●種類や特性に合わせたコミュニケーションを
すべての画像を見る(全19枚)イルカは動物のなかでも知性的な印象がある。それは、真偽はわからないが、イルカが人を助けた話が昔からあったりするからではないだろうか…。そこで、実際のイルカと日常的にふれあっている加登岡さんに「イルカってどんな性格だと思いますか?」と聞いてみた。
「見た目もですが、性格もみんな違うんですよね。明らかに気が強いイルカもいたり、マイペースな子や甘えん坊でさわってもらうのが大好きなイルカもいます。人に触られるのが好きな子もいれば、ほかのイルカと遊んでいるのが好きなイルカもいて、個体差はありますね」
「だから、個体ごとによっての特徴や性格を理解したうえで給餌させてもらい、イルカに失礼にならないようにと思っています。得意不得意もあるので、個体によっても、イルカの種類によっても変わってくるので、特性に合わせてもいます」
加登岡さんは、その個体や性格に合わせてコミュニケーションの取り方を変えているだけではなく、さらにその先のことも考えて接している。
「実際に会話はできないのでどう思っているかわからないのですが…でも自発的におもちゃで遊んでいる姿を見ると楽しかったり興味があると思うので、じゃあ新しいおもちゃをつくってプレゼントしようとか次の行動につなげています」
●過ごす時間が長いからこそのかわいいポイント
シロイルカのパララとプルルがボールで遊んだり、撫でられる姿はとても新鮮な姿だった。しかし、自分にとっては新鮮な姿だが、加登岡さんにとっては日常的な姿だと思うと、かわいいと思うところは違ったりするのだろうか。

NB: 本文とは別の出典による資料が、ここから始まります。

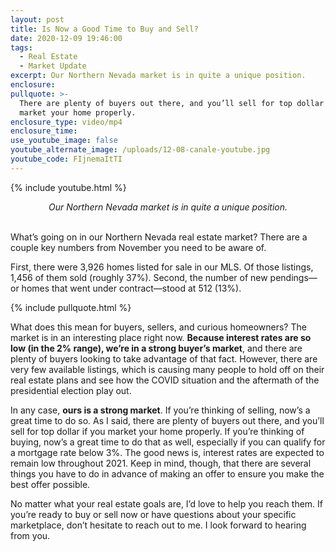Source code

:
 ```yaml
---
layout: post
title: Is Now a Good Time to Buy and Sell?
date: 2020-12-09 19:46:00
tags:
  - Real Estate
  - Market Update
excerpt: Our Northern Nevada market is in quite a unique position.
enclosure:
pullquote: >-
  There are plenty of buyers out there, and you’ll sell for top dollar if you
  market your home properly.
enclosure_type: video/mp4
enclosure_time:
use_youtube_image: false
youtube_alternate_image: /uploads/12-08-canale-youtube.jpg
youtube_code: FIjnemaItTI
---
```


{% include youtube.html %}

<center><em>Our Northern Nevada market is in quite a unique position.</em></center>

<br>What’s going on in our Northern Nevada real estate market? There are a couple key numbers from November you need to be aware of.

First, there were 3,926 homes listed for sale in our MLS. Of those listings, 1,456 of them sold (roughly 37%). Second, the number of new pendings—or homes that went under contract—stood at 512 (13%).

{% include pullquote.html %}

What does this mean for buyers, sellers, and curious homeowners? The market is in an interesting place right now. **Because interest rates are so low (in the 2% range), we’re in a strong buyer’s market**, and there are plenty of buyers looking to take advantage of that fact. However, there are very few available listings, which is causing many people to hold off on their real estate plans and see how the COVID situation and the aftermath of the presidential election play out.

In any case, **ours is a strong market**. If you’re thinking of selling, now’s a great time to do so. As I said, there are plenty of buyers out there, and you’ll sell for top dollar if you market your home properly. If you’re thinking of buying, now’s a great time to do that as well, especially if you can qualify for a mortgage rate below 3%. The good news is, interest rates are expected to remain low throughout 2021. Keep in mind, though, that there are several things you have to do in advance of making an offer to ensure you make the best offer possible.

No matter what your real estate goals are, I’d love to help you reach them. If you’re ready to buy or sell now or have questions about your specific marketplace, don’t hesitate to reach out to me. I look forward to hearing from you.
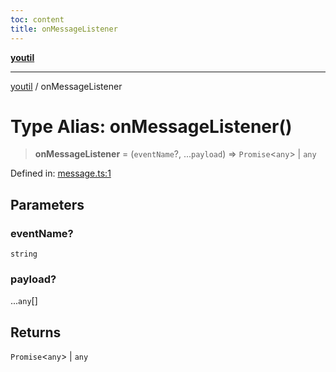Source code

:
 ```yaml
---
toc: content
title: onMessageListener
---
```

[**youtil**](../README.md)

***

[youtil](../globals.md) / onMessageListener

# Type Alias: onMessageListener()

> **onMessageListener** = (`eventName`?, ...`payload`) => `Promise`\<`any`\> \| `any`

Defined in: [message.ts:1](https://github.com/sxei/youtil/blob/30101427658751f8b43f24d4818a71bdd729822f/src/message.ts#L1)

## Parameters

### eventName?

`string`

### payload?

...`any`[]

## Returns

`Promise`\<`any`\> \| `any`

「普段じゃれあってくるところも好きです。おもちゃをあげたら夢中になって遊んでいる姿も見ていて楽しいです。なんでも興味が湧いて、好奇心旺盛なところがかわいいですね。また、トレーニングをしていて自分が求めている行動をイルカが取ってくれると、理解してくれたんだと感じます。私もイルカと通じ合っていると信じたいですね。そう思いながら一緒にいます」
加登岡さんの話を聞いて、どんなにイルカが賢くとも、やはり信頼関係がないとコミュニケーションは成り立たないと感じた。
「それでもやはりうまく伝わらないときもあって…。でもそれは彼らのせいではないですし、内省して改善できるように考えています」
●動物たちの意外な姿に思わずにんまり
加登岡さんからはこんなエピソードもこぼれた。
「イルカがいるプールの下に砂を敷いてるんですよ。そこでバンドウイルカの中で、少し天然な性格だなぁと思っているループというイルカがいるんですけど、ループがおびれを下に向けて、砂につけるんです。なにをするのかなと見てたら、器用におびれに少しずつ砂を乗せてるんです。誰に教わるわけでもないのに、なんとなくその行為が楽しくてやっていると思うとかわいいですね」
自分の行動に対して動物が反応してくれる姿もかわいいが、動物自ら何かを発見したり遊んでいる姿って無性にかわいい。加登岡さんも、それは感じるそうだ。
「シロイルカだと、ふれあいラグーンは屋外なのでたまにカモメが飛んでくるんですけど水面から顔をだして見てるんですよ。あとは背中にカモメが乗っていてもそのままにしていたりとか…。そういったイルカとカモメなどの生きもの同士の交流にも癒されます。日々どんどん愛情は膨らんでいってしまいますね」
いつもそばにいるからこそ気づける姿、くだけた表情というのはたくさんあるのだろう。それほど動物と身も心も近い距離にいる加登岡さん。いろんな出来事があるなかで、当然落ち込んでしまう日もある。けれどそんなときも動物によって癒されることがある。
「カワウソは人懐っこくて好奇心も旺盛なので、自分がなんにもごはんを持っていない状態でも手をさわりにきてくれたりするんですよね。そういう何気ないコミュニケーションに癒されますね」
お話を聞く前にカワウソの餌やり体験をしていた。私が手のひらに乗せたごはんをカワウソが取ってくれたのだが、幸せホルモンと呼ばれるオキシトシンがブワッと溢れるのがわかった。
そして横浜・八景島シーパラダイスは動物とふれあえるプログラムがたくさんあって、シロイルカともふれあえるのでぜひ足を運んでいただきたい。
この日、私は生まれて初めてシロイルカにふれた。ツルツルとした皮膚は気持ちよくて、いつまでもさわっていたいような、だけどあまりに美しく真白いボディはなんだか神秘的な存在に感じられてふれているのが恐れ多くもなった。胸が締めつけられるような、愛おしさが募っていく。ヒーリング効果は必ずあると思う。